Sticky-note security turned hotel gym into a hall of '80s horrors

April 9, 2026
Light yellow sticker with handwritten text have a nice day attached to white plastic wall
Photo by Ketut Subiyanto on Pexels

What happened?

It has been reported that a hotel gym was briefly commandeered by nothing more sinister than a Post-it. Allegedly, an employee of a company that sells and installs used cardio machines left the default admin PIN stuck to a treadmill, and a guest used it to log into the console and queue up ‘80s music videos — YouTube, not Netflix, it turns out. Front-desk staff reportedly thought the place was haunted. Awkward? You bet.

The cleanup

The installer — identified in the tell-all as “JC” — said he’s taken the incident as a wake-up call. It has been reported that his team now isolates consoles on a guest VLAN, changes default passwords, disables USB ports, patches devices during burn-in and even locks network plates so cables can’t be swapped out by curious hands. Small changes, huge difference. No physical damage was done in this case, but the embarrassment cut deeper than a bad haircut.

Expert warning

Security pros say this should have been obvious.

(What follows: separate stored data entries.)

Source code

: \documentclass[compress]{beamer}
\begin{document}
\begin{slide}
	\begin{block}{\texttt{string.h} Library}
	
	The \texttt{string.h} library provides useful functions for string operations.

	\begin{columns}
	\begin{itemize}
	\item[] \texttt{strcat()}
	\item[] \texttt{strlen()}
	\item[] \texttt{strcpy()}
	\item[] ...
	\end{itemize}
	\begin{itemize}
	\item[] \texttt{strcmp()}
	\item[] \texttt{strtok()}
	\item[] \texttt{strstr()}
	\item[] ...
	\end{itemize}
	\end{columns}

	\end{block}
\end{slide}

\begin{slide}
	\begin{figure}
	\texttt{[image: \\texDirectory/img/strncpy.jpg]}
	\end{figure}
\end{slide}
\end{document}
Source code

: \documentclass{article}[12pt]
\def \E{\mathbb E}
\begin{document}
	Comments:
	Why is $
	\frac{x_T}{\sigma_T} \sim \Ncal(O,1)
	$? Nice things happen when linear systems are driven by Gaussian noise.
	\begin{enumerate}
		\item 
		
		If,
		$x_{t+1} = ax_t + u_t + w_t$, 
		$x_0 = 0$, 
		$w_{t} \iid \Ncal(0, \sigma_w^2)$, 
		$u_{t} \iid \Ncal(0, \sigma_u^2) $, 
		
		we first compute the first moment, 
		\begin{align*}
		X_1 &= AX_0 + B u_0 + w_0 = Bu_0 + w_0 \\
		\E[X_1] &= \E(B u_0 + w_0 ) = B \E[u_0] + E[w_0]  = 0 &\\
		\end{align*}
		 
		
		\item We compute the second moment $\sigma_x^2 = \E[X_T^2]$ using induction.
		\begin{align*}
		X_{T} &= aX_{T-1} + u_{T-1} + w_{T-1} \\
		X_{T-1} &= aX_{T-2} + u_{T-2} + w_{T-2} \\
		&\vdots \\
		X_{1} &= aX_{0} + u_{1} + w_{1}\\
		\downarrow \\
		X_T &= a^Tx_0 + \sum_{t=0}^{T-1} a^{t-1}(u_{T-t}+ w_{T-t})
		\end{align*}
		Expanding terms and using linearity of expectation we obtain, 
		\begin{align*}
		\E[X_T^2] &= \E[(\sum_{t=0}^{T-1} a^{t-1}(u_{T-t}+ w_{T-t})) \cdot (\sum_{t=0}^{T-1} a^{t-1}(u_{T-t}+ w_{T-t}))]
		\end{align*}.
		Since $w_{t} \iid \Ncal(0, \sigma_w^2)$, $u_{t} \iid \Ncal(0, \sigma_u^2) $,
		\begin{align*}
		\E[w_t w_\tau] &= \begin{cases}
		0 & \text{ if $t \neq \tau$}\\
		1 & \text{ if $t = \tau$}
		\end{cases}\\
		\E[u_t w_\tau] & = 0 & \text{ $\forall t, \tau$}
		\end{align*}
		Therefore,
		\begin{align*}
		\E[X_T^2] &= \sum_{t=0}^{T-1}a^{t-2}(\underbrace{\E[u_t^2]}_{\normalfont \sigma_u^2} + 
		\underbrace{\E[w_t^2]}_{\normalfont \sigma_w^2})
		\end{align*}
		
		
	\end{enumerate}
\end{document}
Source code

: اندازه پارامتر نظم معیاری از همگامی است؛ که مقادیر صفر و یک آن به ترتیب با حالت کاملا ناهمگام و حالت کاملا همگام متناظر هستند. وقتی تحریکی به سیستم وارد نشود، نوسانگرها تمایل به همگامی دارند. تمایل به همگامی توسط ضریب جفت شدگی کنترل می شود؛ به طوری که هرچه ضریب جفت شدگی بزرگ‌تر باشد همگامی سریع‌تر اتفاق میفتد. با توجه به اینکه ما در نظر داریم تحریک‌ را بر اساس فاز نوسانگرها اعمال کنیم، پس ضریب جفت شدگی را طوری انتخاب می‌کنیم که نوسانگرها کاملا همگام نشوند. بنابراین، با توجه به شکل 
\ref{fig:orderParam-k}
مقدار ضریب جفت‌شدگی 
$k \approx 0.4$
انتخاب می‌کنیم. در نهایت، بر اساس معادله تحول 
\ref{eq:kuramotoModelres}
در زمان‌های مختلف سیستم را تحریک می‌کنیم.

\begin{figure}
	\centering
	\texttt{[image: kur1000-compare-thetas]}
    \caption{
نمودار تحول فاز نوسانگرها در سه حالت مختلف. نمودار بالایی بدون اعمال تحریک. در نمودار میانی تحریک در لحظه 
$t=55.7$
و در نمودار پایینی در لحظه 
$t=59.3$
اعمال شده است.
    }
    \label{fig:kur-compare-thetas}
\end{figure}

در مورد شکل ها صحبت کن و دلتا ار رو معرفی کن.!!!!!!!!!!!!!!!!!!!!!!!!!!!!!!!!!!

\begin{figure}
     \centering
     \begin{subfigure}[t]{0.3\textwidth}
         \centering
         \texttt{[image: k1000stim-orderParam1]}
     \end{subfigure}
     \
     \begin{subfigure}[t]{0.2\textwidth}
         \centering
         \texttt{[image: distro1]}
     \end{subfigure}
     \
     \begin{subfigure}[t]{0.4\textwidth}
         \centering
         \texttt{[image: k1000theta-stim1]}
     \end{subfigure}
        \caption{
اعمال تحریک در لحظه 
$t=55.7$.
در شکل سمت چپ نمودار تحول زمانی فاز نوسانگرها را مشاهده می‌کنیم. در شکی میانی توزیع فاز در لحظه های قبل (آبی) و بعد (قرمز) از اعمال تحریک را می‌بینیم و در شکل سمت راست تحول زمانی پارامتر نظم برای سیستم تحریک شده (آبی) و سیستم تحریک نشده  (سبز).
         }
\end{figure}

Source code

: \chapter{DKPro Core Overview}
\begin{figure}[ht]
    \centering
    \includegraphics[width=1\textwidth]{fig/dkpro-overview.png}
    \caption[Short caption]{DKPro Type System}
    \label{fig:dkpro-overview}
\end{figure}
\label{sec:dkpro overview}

Merritt Maxim, VP and research director at Forrester Research, recommended restricting outgoing traffic at the firewall so the machines only talk to Netflix — or whatever vendor services them — and nothing else. Why? Because once an attacker gets console access, they could pivot and turn innocent-looking fitness equipment into command-and-control nodes. Sound far-fetched? Last week’s coffee-maker fiasco begs to differ.

The lesson

Here’s the takeaway: treat gym kit like any other networked device. No sticky notes, no default PINs, and no excuses. Who hasn't slapped a Post-it on something? Fine. But when that note lives on a treadmill, it’s not a shortcut — it’s an open door. Lock it down.